So there are conflicting accounts!

What matters is the outcome was superb. The influences on the Beatles were many and varied. Lennon and McCartney were very gifted popular songwriters and Harrison too.
Their records would have sounded very different if they did not have George Martin, of this I am convinced. Better or worse? We'll never know.
Studio work is always collaborative and ideas grow and feed off each other. It is not always possible to trace back who thought of what.
The Beatles were 5.


----------



## AC/DC

Petwhac said:


> So there are conflicting accounts!
> 
> What matters is the outcome was superb. The influences on the Beatles were many and varied. Lennon and McCartney were very gifted popular songwriters and Harrison too.
> Their records would have sounded very different if they did not have George Martin, of this I am convinced. Better or worse? We'll never know.
> Studio work is always collaborative and ideas grow and feed off each other. It is not always possible to trace back who thought of what.
> The Beatles were 5.


 We can say everything and its opposite : For example.

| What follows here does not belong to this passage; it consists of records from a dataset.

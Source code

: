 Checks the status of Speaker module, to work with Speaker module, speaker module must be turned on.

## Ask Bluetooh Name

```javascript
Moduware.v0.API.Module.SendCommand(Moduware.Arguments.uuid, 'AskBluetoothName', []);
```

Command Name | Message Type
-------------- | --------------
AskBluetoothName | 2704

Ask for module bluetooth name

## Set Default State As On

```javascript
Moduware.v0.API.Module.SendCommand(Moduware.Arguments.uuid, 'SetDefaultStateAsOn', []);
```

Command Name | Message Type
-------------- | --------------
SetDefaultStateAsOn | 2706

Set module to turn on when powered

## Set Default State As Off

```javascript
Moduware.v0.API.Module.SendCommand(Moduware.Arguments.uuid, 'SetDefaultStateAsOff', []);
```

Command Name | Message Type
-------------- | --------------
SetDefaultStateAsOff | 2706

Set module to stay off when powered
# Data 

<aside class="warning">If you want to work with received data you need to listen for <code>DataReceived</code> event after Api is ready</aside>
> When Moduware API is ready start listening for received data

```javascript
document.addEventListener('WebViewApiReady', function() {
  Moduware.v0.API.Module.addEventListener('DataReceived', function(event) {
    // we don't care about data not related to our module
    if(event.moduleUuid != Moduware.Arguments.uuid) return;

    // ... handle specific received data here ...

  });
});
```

Norman Smith was the engineer on all of the EMI studio recordings by The Beatles until 1965 when EMI promoted him from engineer to producer. In early 1967, he began working with a new group, Pink Floyd, producing their first, second, and fourth studio albums "The Piper at the Gates of Dawn", "A Saucerful of Secrets", and "Ummagumma". 
So, you can say that without Norman Smith these 3 albums will be different today. So, Pink Floyd were 6. (and not 5)
You can also say that these 3 albums sound like Pink Floyd wanted.
I'm sure without Norman Smith these 3 albums would sound different today, but i'm sure with another producer than Norman Smith these 3 albums would'nt sound like a Bossa Nova music. (lol)
Norman Smith has obviously had an influence on these three albums, he made proposals, but the final decision belonged by the group.
And Pink Floyd was debutant in 1967. They had no power of the Beatles.

I have not counted but approximately 90% of Beatles songs there are no strings. As we have seen above, all alone George Martin has composed string arrangements for only one song: "Good Night".

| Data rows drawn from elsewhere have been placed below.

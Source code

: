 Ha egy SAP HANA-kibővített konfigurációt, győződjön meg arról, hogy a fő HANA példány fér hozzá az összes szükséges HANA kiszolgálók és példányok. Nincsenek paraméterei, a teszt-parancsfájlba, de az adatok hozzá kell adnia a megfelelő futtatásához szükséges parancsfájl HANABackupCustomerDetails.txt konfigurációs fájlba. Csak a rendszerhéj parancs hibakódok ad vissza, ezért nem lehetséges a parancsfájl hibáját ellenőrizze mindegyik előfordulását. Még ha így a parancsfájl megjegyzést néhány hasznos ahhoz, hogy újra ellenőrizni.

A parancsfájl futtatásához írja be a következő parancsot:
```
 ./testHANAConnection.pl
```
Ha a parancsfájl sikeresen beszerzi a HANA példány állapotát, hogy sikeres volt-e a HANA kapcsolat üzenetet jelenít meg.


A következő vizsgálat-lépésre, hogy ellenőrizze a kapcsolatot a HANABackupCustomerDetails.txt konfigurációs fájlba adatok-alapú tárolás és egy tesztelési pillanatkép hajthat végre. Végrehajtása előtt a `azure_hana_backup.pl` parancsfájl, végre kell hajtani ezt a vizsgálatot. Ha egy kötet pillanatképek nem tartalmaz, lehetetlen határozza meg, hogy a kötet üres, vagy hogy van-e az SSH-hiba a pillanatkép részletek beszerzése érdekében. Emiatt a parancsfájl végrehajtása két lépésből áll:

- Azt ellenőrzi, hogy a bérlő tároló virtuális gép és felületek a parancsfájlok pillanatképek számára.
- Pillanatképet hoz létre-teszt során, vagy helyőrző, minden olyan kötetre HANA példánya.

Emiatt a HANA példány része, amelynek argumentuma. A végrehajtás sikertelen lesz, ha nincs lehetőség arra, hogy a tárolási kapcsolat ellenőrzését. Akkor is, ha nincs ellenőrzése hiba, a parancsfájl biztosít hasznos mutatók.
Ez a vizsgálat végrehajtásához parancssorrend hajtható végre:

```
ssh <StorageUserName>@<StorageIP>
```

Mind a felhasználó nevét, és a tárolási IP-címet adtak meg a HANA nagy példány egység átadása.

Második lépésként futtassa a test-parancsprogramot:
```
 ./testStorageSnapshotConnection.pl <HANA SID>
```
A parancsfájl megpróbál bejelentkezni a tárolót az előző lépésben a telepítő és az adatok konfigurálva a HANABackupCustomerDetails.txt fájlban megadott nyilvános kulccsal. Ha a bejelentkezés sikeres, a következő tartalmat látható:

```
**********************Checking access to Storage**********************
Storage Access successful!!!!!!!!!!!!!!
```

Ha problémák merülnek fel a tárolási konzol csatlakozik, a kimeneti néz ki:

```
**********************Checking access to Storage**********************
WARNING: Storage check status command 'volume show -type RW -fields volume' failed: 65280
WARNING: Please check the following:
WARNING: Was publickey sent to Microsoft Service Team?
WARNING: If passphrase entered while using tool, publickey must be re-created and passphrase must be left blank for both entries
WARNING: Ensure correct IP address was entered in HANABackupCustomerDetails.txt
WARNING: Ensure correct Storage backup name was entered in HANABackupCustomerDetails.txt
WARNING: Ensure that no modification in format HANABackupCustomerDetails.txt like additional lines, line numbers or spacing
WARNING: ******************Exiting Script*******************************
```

You can see : "Producer George Martin" on Beatles' album like "White album", simply because he worked for E.M.I.
But in reality, he wasn't the producer of this album.
But in reality, he wasn't the producer of the Beatles, simply because from the beginning the Beatles were their own producer. 
George Martin was rigid, conservative, totally incompetent for pop music, and he was just a producer among many others.
In the beginning of their career, he wanted the Beatles recorded a song for their first single : "How Do You Do It?" composed by Mitch Murray.

*But the Beatles refused*

Like wrote Steve Anderson - a competent man who has worked with engineers and producers - in his article entitled : *The Beatles Changed Everything*



> Prior to the Beatles artists recorded with whom record labels dictated. EMI matched The Beatles with George Martin, which would have seemed completely insane, considering that the classically trained Martin's prior work was largely with comedy recorded acts, in other words, someone working a non-emotionally connected day gig. He largely hated pop music, and only agreed to work with the lads because...wait for it...IT WAS HIS JOB! He had no choice! "Right, George, we think these boys might have something unique, see if you can polish it up a bit." "Uh, righto, then, boss."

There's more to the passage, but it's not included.